*** Begin section ***

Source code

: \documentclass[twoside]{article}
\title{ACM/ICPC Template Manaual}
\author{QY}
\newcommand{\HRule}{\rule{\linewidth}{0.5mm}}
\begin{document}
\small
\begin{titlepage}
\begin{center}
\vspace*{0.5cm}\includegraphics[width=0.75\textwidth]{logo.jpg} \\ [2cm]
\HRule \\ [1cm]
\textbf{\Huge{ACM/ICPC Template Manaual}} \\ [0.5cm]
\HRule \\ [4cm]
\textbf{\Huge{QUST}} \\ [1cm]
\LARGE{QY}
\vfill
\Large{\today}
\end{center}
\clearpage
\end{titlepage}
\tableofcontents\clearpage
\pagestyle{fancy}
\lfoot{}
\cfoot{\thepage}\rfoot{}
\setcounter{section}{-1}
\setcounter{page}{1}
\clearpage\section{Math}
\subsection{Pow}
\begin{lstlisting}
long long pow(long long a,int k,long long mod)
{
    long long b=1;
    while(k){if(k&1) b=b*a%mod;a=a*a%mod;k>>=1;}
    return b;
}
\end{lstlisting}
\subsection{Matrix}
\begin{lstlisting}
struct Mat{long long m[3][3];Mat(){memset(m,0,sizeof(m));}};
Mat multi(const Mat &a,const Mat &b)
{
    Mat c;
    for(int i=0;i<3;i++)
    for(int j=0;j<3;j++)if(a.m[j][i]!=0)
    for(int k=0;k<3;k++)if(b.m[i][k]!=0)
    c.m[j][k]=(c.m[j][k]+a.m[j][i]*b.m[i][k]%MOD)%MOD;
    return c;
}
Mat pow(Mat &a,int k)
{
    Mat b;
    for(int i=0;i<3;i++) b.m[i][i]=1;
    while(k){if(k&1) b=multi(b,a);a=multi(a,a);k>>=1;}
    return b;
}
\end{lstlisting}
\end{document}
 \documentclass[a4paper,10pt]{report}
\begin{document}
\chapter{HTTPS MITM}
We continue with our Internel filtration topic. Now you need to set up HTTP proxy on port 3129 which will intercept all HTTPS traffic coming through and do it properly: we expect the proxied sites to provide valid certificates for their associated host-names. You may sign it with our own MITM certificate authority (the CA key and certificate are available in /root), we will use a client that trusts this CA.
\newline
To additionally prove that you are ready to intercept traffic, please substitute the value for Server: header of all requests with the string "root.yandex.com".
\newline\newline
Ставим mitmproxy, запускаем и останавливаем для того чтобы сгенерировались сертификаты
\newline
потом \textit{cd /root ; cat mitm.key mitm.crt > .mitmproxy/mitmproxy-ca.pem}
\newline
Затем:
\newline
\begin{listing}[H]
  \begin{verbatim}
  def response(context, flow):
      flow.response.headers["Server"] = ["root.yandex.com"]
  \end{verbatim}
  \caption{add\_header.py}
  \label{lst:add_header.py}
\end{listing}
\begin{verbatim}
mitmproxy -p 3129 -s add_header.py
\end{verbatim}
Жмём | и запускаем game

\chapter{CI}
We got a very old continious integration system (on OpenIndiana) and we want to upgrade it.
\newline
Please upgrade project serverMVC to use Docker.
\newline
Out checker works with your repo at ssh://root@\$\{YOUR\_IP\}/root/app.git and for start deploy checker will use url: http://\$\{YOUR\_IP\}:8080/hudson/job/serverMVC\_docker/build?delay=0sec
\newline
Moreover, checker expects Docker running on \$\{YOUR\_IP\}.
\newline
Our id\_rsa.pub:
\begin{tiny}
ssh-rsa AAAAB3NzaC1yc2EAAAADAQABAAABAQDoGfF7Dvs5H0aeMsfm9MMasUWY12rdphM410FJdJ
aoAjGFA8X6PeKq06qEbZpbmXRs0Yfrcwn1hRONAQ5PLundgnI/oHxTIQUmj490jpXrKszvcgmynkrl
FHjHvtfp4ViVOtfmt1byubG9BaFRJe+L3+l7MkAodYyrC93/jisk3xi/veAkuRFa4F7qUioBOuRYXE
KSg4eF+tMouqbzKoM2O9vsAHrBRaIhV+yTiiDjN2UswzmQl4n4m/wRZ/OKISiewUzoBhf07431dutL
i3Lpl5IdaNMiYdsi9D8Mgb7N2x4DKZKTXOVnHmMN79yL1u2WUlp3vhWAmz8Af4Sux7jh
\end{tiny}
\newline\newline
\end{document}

*** End section ***

Your assignment. Copy out all of the listing, exactly as it reads.

Output of the task.
Source code

: \documentclass[twoside]{article}
\title{ACM/ICPC Template Manaual}
\author{QY}
\newcommand{\HRule}{\rule{\linewidth}{0.5mm}}
\begin{document}
\small
\begin{titlepage}
\begin{center}
\vspace*{0.5cm}\includegraphics[width=0.75\textwidth]{logo.jpg} \\ [2cm]
\HRule \\ [1cm]
\textbf{\Huge{ACM/ICPC Template Manaual}} \\ [0.5cm]
\HRule \\ [4cm]
\textbf{\Huge{QUST}} \\ [1cm]
\LARGE{QY}
\vfill
\Large{\today}
\end{center}
\clearpage
\end{titlepage}
\tableofcontents\clearpage
\pagestyle{fancy}
\lfoot{}
\cfoot{\thepage}\rfoot{}
\setcounter{section}{-1}
\setcounter{page}{1}
\clearpage\section{Math}
\subsection{Pow}
\begin{lstlisting}
long long pow(long long a,int k,long long mod)
{
    long long b=1;
    while(k){if(k&1) b=b*a%mod;a=a*a%mod;k>>=1;}
    return b;
}
\end{lstlisting}
\subsection{Matrix}
\begin{lstlisting}
struct Mat{long long m[3][3];Mat(){memset(m,0,sizeof(m));}};
Mat multi(const Mat &a,const Mat &b)
{
    Mat c;
    for(int i=0;i<3;i++)
    for(int j=0;j<3;j++)if(a.m[j][i]!=0)
    for(int k=0;k<3;k++)if(b.m[i][k]!=0)
    c.m[j][k]=(c.m[j][k]+a.m[j][i]*b.m[i][k]%MOD)%MOD;
    return c;
}
Mat pow(Mat &a,int k)
{
    Mat b;
    for(int i=0;i<3;i++) b.m[i][i]=1;
    while(k){if(k&1) b=multi(b,a);a=multi(a,a);k>>=1;}
    return b;
}
\end{lstlisting}
\end{document}
 \documentclass[a4paper,10pt]{report}
\begin{document}
\chapter{HTTPS MITM}
We continue with our Internel filtration topic. Now you need to set up HTTP proxy on port 3129 which will intercept all HTTPS traffic coming through and do it properly: we expect the proxied sites to provide valid certificates for their associated host-names. You may sign it with our own MITM certificate authority (the CA key and certificate are available in /root), we will use a client that trusts this CA.
\newline
To additionally prove that you are ready to intercept traffic, please substitute the value for Server: header of all requests with the string "root.yandex.com".
\newline\newline
Ставим mitmproxy, запускаем и останавливаем для того чтобы сгенерировались сертификаты
\newline
потом \textit{cd /root ; cat mitm.key mitm.crt > .mitmproxy/mitmproxy-ca.pem}
\newline
Затем:
\newline
\begin{listing}[H]
  \begin{verbatim}
  def response(context, flow):
      flow.response.headers["Server"] = ["root.yandex.com"]
  \end{verbatim}
  \caption{add\_header.py}
  \label{lst:add_header.py}
\end{listing}
\begin{verbatim}
mitmproxy -p 3129 -s add_header.py
\end{verbatim}
Жмём | и запускаем game

\chapter{CI}
We got a very old continious integration system (on OpenIndiana) and we want to upgrade it.
\newline
Please upgrade project serverMVC to use Docker.
\newline
Out checker works with your repo at ssh://root@\$\{YOUR\_IP\}/root/app.git and for start deploy checker will use url: http://\$\{YOUR\_IP\}:8080/hudson/job/serverMVC\_docker/build?delay=0sec
\newline
Moreover, checker expects Docker running on \$\{YOUR\_IP\}.
\newline
Our id\_rsa.pub:
\begin{tiny}
ssh-rsa AAAAB3NzaC1yc2EAAAADAQABAAABAQDoGfF7Dvs5H0aeMsfm9MMasUWY12rdphM410FJdJ
aoAjGFA8X6PeKq06qEbZpbmXRs0Yfrcwn1hRONAQ5PLundgnI/oHxTIQUmj490jpXrKszvcgmynkrl
FHjHvtfp4ViVOtfmt1byubG9BaFRJe+L3+l7MkAodYyrC93/jisk3xi/veAkuRFa4F7qUioBOuRYXE
KSg4eF+tMouqbzKoM2O9vsAHrBRaIhV+yTiiDjN2UswzmQl4n4m/wRZ/OKISiewUzoBhf07431dutL
i3Lpl5IdaNMiYdsi9D8Mgb7N2x4DKZKTXOVnHmMN79yL1u2WUlp3vhWAmz8Af4Sux7jh
\end{tiny}
\newline\newline
\end{document}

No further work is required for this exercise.